◆ Work instruction: What is needed is a faithful transcription of all the data below, pictures excluded.

(Plain-text document sources)

***

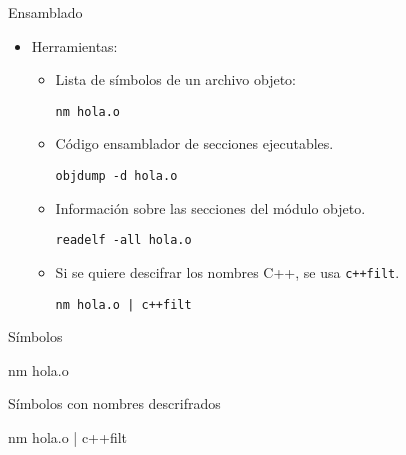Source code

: \begin{frame}[fragile]{Ensamblado}
\begin{itemize}
\item \pause Herramientas:
  \begin{itemize}
    \item Lista de símbolos de un archivo objeto:
\begin{lstlisting}[style=terminal]
nm hola.o
\end{lstlisting}
    \item \pause Código ensamblador de secciones ejecutables.
\begin{lstlisting}[style=terminal]
objdump -d hola.o
\end{lstlisting}
    \item \pause Información sobre las secciones del módulo objeto.
\begin{lstlisting}[style=terminal]
readelf -all hola.o
\end{lstlisting}
    \item \pause Si se quiere descifrar los nombres C++, se usa \verb-c++filt-.
\begin{lstlisting}[style=terminal]
nm hola.o | c++filt
\end{lstlisting}
  \end{itemize}
\end{itemize}
\end{frame}

\begin{frame}{Símbolos}
\begin{block}{nm hola.o}

\end{block}
\end{frame}

\begin{frame}{Símbolos con nombres descrifrados}
\begin{block}{nm hola.o | c++filt}

\end{block}
\end{frame}


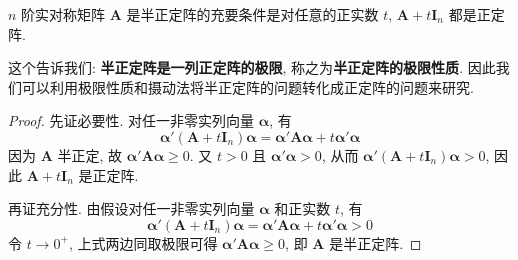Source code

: \documentclass[../../main.tex]{subfiles}
\begin{document}
\begin{proposition}\label{proposition:半正定阵关于摄动的充要条件}
\(n\) 阶实对称矩阵 \(\boldsymbol{A}\) 是半正定阵的充要条件是对任意的正实数 \(t\), \(\boldsymbol{A}+t\boldsymbol{I}_n\) 都是正定阵.
\end{proposition}
\begin{remark}
这个告诉我们: \textbf{半正定阵是一列正定阵的极限}, 称之为\textbf{半正定阵的极限性质}. 因此我们可以利用极限性质和摄动法将半正定阵的问题转化成正定阵的问题来研究.
\end{remark}
\begin{proof}
先证必要性. 对任一非零实列向量 \(\boldsymbol{\alpha}\), 有
\[\boldsymbol{\alpha}'(\boldsymbol{A}+t\boldsymbol{I}_n)\boldsymbol{\alpha}=\boldsymbol{\alpha}'\boldsymbol{A}\boldsymbol{\alpha}+t\boldsymbol{\alpha}'\boldsymbol{\alpha}\]
因为 \(\boldsymbol{A}\) 半正定, 故 \(\boldsymbol{\alpha}'\boldsymbol{A}\boldsymbol{\alpha}\geq0\). 又 \(t>0\) 且 \(\boldsymbol{\alpha}'\boldsymbol{\alpha}>0\), 从而 \(\boldsymbol{\alpha}'(\boldsymbol{A}+t\boldsymbol{I}_n)\boldsymbol{\alpha}>0\), 因此 \(\boldsymbol{A}+t\boldsymbol{I}_n\) 是正定阵.

再证充分性. 由假设对任一非零实列向量 \(\boldsymbol{\alpha}\) 和正实数 \(t\), 有
\[\boldsymbol{\alpha}'(\boldsymbol{A}+t\boldsymbol{I}_n)\boldsymbol{\alpha}=\boldsymbol{\alpha}'\boldsymbol{A}\boldsymbol{\alpha}+t\boldsymbol{\alpha}'\boldsymbol{\alpha}>0\]
令 \(t\to0^+\), 上式两边同取极限可得 \(\boldsymbol{\alpha}'\boldsymbol{A}\boldsymbol{\alpha}\geq0\), 即 \(\boldsymbol{A}\) 是半正定阵. 
\end{proof}
\end{document}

***

◆ Expected answer:
Source code

: \begin{frame}[fragile]{Ensamblado}
\begin{itemize}
\item \pause Herramientas:
  \begin{itemize}
    \item Lista de símbolos de un archivo objeto:
\begin{lstlisting}[style=terminal]
nm hola.o
\end{lstlisting}
    \item \pause Código ensamblador de secciones ejecutables.
\begin{lstlisting}[style=terminal]
objdump -d hola.o
\end{lstlisting}
    \item \pause Información sobre las secciones del módulo objeto.
\begin{lstlisting}[style=terminal]
readelf -all hola.o
\end{lstlisting}
    \item \pause Si se quiere descifrar los nombres C++, se usa \verb-c++filt-.
\begin{lstlisting}[style=terminal]
nm hola.o | c++filt
\end{lstlisting}
  \end{itemize}
\end{itemize}
\end{frame}

\begin{frame}{Símbolos}
\begin{block}{nm hola.o}

\end{block}
\end{frame}

\begin{frame}{Símbolos con nombres descrifrados}
\begin{block}{nm hola.o | c++filt}

\end{block}
\end{frame}


Source code

: \documentclass[../../main.tex]{subfiles}
\begin{document}
\begin{proposition}\label{proposition:半正定阵关于摄动的充要条件}
\(n\) 阶实对称矩阵 \(\boldsymbol{A}\) 是半正定阵的充要条件是对任意的正实数 \(t\), \(\boldsymbol{A}+t\boldsymbol{I}_n\) 都是正定阵.
\end{proposition}
\begin{remark}
这个告诉我们: \textbf{半正定阵是一列正定阵的极限}, 称之为\textbf{半正定阵的极限性质}. 因此我们可以利用极限性质和摄动法将半正定阵的问题转化成正定阵的问题来研究.
\end{remark}
\begin{proof}
先证必要性. 对任一非零实列向量 \(\boldsymbol{\alpha}\), 有
\[\boldsymbol{\alpha}'(\boldsymbol{A}+t\boldsymbol{I}_n)\boldsymbol{\alpha}=\boldsymbol{\alpha}'\boldsymbol{A}\boldsymbol{\alpha}+t\boldsymbol{\alpha}'\boldsymbol{\alpha}\]
因为 \(\boldsymbol{A}\) 半正定, 故 \(\boldsymbol{\alpha}'\boldsymbol{A}\boldsymbol{\alpha}\geq0\). 又 \(t>0\) 且 \(\boldsymbol{\alpha}'\boldsymbol{\alpha}>0\), 从而 \(\boldsymbol{\alpha}'(\boldsymbol{A}+t\boldsymbol{I}_n)\boldsymbol{\alpha}>0\), 因此 \(\boldsymbol{A}+t\boldsymbol{I}_n\) 是正定阵.

再证充分性. 由假设对任一非零实列向量 \(\boldsymbol{\alpha}\) 和正实数 \(t\), 有
\[\boldsymbol{\alpha}'(\boldsymbol{A}+t\boldsymbol{I}_n)\boldsymbol{\alpha}=\boldsymbol{\alpha}'\boldsymbol{A}\boldsymbol{\alpha}+t\boldsymbol{\alpha}'\boldsymbol{\alpha}>0\]
令 \(t\to0^+\), 上式两边同取极限可得 \(\boldsymbol{\alpha}'\boldsymbol{A}\boldsymbol{\alpha}\geq0\), 即 \(\boldsymbol{A}\) 是半正定阵. 
\end{proof}
\end{document}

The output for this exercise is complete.